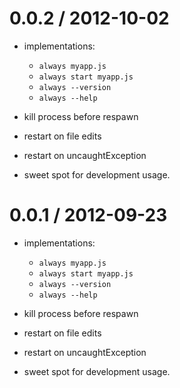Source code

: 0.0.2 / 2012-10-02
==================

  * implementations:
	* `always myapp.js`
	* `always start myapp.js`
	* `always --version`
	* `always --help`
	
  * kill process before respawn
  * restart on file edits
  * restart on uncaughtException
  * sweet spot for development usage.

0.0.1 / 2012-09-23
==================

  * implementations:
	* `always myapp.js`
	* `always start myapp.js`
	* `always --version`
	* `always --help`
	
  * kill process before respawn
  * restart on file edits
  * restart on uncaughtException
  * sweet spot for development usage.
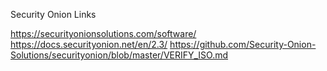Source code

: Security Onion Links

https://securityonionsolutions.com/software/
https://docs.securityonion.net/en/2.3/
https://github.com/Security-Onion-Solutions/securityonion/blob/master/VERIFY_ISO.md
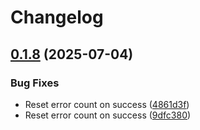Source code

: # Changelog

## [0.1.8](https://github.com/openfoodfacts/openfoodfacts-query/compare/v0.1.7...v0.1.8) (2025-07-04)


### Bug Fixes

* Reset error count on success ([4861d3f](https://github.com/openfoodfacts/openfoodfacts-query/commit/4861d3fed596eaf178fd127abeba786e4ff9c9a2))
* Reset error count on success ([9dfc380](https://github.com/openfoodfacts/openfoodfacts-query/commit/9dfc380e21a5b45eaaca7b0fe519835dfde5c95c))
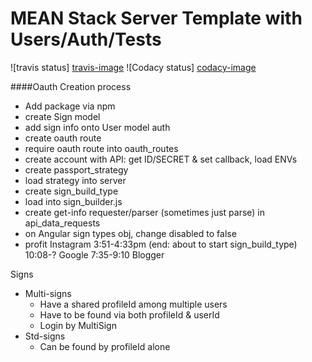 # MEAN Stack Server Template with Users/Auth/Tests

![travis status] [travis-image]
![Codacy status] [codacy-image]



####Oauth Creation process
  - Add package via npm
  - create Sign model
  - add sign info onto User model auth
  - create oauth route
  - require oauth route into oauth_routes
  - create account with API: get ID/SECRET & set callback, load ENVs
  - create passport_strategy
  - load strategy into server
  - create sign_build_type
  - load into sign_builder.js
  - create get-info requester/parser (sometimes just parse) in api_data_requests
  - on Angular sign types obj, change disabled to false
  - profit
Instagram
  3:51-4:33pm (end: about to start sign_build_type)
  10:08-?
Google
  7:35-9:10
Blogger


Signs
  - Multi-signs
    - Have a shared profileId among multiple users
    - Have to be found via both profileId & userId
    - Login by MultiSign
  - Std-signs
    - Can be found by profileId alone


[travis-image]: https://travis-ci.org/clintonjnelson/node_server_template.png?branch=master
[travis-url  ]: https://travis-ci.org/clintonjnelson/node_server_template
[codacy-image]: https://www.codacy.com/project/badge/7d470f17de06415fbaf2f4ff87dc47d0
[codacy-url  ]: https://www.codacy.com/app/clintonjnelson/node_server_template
--
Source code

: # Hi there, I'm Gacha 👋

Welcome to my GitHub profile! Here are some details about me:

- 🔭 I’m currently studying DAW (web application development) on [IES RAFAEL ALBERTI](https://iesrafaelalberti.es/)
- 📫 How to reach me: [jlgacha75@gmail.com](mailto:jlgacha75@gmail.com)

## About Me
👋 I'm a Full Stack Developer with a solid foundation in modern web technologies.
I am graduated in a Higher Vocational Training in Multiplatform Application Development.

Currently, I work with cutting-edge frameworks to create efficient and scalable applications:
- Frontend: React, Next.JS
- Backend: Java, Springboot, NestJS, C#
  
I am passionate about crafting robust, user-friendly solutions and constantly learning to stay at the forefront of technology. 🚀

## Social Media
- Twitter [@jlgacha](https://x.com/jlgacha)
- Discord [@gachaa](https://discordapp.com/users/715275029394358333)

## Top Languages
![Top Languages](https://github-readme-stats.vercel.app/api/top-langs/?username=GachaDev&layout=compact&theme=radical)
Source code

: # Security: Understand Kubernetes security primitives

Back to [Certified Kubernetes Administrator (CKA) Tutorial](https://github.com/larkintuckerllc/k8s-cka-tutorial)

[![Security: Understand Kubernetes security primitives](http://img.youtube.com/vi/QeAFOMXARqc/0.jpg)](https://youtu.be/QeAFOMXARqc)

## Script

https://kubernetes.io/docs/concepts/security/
---
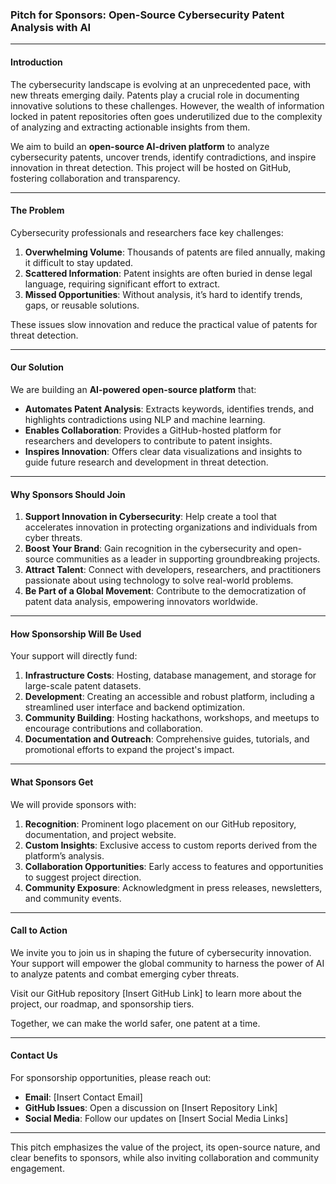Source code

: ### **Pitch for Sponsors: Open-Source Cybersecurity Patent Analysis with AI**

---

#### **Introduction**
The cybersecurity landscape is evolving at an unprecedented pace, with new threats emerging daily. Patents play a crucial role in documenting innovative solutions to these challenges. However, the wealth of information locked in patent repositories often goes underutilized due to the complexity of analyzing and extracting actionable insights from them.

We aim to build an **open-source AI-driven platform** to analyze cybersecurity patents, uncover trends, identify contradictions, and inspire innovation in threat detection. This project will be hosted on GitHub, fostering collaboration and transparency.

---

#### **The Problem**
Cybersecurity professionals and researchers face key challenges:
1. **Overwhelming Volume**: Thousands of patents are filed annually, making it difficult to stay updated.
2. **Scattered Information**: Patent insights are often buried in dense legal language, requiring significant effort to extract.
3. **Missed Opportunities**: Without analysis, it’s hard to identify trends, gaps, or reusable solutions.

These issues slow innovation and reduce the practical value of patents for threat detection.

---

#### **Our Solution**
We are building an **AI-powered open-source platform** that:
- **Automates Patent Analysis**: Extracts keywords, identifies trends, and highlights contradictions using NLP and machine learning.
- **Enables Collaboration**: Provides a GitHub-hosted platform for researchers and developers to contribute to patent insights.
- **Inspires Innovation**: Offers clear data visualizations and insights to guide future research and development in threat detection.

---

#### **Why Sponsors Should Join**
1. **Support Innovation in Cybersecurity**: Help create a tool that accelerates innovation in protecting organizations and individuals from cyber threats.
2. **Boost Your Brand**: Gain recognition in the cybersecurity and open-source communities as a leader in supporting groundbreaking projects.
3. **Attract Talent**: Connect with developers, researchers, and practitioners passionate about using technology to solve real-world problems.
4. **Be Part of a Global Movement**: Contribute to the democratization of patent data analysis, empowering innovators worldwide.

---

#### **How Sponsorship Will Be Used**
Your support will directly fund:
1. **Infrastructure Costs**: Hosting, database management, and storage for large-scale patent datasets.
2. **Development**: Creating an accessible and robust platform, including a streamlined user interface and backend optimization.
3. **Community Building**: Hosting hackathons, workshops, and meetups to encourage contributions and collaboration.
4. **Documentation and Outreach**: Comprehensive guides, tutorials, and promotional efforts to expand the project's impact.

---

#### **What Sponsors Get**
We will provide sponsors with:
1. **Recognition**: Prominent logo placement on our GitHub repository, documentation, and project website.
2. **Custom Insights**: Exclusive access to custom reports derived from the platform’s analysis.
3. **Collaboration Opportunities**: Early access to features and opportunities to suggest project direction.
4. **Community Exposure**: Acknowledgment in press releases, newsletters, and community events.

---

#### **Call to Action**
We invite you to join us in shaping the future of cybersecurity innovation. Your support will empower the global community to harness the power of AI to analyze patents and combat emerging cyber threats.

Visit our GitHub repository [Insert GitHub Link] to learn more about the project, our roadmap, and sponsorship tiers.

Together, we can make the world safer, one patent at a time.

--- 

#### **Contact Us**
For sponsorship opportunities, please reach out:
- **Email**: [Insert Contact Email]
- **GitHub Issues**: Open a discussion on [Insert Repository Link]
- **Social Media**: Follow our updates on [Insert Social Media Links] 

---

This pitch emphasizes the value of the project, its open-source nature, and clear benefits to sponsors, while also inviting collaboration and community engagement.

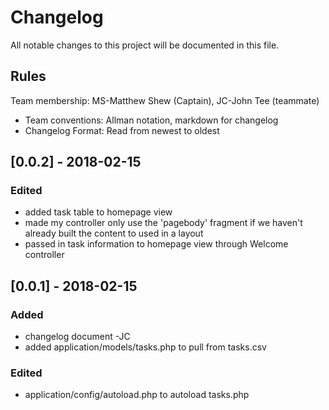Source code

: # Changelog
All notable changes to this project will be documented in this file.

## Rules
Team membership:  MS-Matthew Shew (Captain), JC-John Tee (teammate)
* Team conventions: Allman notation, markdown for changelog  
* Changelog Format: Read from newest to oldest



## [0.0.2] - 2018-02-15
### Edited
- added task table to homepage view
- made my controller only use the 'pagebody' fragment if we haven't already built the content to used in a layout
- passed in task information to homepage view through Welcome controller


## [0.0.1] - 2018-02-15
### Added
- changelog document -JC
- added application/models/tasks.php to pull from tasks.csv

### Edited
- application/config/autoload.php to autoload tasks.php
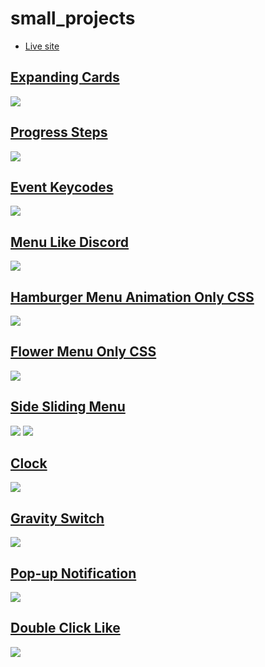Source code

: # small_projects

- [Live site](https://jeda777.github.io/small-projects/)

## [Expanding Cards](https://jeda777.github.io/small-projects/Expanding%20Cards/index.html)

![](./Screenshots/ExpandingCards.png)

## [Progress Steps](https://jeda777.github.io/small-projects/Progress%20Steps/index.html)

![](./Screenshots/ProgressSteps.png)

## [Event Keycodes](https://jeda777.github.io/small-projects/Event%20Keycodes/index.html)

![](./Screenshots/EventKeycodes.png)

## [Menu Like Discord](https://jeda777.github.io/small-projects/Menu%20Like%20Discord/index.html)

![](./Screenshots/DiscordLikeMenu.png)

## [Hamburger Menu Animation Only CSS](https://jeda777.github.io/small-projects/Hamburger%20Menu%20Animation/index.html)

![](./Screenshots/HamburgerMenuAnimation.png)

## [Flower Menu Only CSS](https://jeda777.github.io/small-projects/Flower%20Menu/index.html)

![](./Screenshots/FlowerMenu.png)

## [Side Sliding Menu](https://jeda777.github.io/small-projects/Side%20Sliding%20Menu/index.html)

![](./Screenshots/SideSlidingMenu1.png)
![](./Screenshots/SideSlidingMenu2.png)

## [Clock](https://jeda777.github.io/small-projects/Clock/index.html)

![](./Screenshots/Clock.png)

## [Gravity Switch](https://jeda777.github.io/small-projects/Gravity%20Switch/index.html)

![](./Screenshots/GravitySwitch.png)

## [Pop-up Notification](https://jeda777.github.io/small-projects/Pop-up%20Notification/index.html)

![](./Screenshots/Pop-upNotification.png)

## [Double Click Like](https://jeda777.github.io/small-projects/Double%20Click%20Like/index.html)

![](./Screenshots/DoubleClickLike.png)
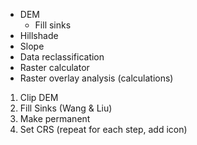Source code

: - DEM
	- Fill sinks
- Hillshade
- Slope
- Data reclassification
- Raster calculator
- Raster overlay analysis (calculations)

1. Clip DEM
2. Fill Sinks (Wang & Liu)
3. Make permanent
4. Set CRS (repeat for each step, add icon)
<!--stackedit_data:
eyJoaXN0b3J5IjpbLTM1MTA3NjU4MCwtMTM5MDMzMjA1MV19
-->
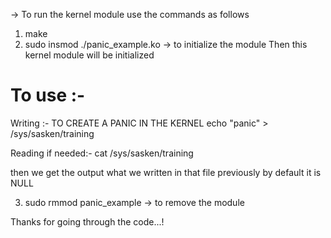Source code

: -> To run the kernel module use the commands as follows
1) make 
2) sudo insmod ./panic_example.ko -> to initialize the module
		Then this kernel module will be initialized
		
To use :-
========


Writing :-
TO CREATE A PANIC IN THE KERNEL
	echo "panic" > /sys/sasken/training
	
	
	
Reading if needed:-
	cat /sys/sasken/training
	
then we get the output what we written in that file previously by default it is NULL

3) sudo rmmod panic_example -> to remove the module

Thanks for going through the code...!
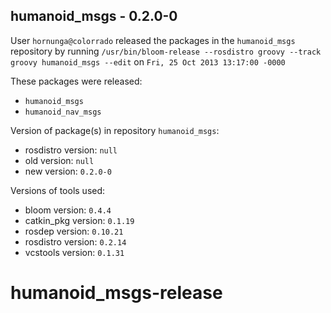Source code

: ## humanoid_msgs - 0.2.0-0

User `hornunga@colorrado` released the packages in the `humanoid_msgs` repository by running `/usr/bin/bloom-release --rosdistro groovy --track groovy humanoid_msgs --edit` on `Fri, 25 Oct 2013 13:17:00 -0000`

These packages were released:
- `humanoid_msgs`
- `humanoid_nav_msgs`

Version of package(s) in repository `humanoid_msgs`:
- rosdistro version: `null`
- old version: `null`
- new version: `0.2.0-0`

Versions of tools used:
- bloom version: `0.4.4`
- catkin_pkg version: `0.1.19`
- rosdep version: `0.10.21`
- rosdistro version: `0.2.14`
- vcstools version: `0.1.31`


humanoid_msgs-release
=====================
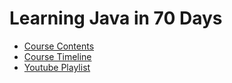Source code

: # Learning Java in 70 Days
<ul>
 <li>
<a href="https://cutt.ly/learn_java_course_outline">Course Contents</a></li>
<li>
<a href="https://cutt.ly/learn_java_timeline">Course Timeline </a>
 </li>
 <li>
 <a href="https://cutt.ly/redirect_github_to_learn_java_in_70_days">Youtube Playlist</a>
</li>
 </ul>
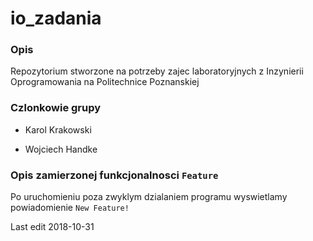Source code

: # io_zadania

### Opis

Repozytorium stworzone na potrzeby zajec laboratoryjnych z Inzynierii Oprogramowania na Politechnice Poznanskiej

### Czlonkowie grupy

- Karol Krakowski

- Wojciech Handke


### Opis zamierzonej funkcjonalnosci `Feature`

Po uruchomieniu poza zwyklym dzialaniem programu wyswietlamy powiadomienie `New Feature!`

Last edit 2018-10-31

> Task description
For every line of the material above that contains the word "Team", show the line.

> Exercise solution
Team membership:  MS-Matthew Shew (Captain), JC-John Tee (teammate)
* Team conventions: Allman notation, markdown for changelog  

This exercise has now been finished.